====== SUPPLIED DATA ======

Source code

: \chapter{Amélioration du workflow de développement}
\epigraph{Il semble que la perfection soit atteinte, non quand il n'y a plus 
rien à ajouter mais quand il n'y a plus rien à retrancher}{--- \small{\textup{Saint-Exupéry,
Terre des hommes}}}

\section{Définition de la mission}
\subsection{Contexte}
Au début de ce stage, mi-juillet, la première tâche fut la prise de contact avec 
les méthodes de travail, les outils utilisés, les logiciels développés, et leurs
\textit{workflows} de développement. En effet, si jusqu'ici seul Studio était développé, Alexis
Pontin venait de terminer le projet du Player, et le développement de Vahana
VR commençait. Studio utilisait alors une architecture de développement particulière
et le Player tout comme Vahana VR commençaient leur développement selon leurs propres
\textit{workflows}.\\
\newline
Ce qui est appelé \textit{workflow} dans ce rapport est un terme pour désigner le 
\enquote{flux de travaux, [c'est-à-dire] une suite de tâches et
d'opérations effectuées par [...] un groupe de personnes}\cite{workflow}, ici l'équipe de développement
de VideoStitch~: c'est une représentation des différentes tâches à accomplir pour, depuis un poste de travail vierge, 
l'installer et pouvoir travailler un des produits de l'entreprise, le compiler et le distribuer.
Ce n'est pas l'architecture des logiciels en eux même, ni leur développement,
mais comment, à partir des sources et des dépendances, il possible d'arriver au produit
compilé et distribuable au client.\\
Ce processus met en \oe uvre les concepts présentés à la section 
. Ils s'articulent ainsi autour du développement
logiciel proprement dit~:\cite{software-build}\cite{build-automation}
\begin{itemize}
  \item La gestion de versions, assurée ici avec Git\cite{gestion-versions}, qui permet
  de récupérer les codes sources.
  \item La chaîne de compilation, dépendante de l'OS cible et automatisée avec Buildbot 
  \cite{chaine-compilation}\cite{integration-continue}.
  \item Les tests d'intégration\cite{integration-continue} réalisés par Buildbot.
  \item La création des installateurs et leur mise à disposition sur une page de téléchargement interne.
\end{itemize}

======

> _TASK GOAL_
The answer must be every line of the data that holds the word "Player".

> _TASK ANSWER_
Pontin venait de terminer le projet du Player, et le développement de Vahana
et le Player tout comme Vahana VR commençaient leur développement selon leurs propres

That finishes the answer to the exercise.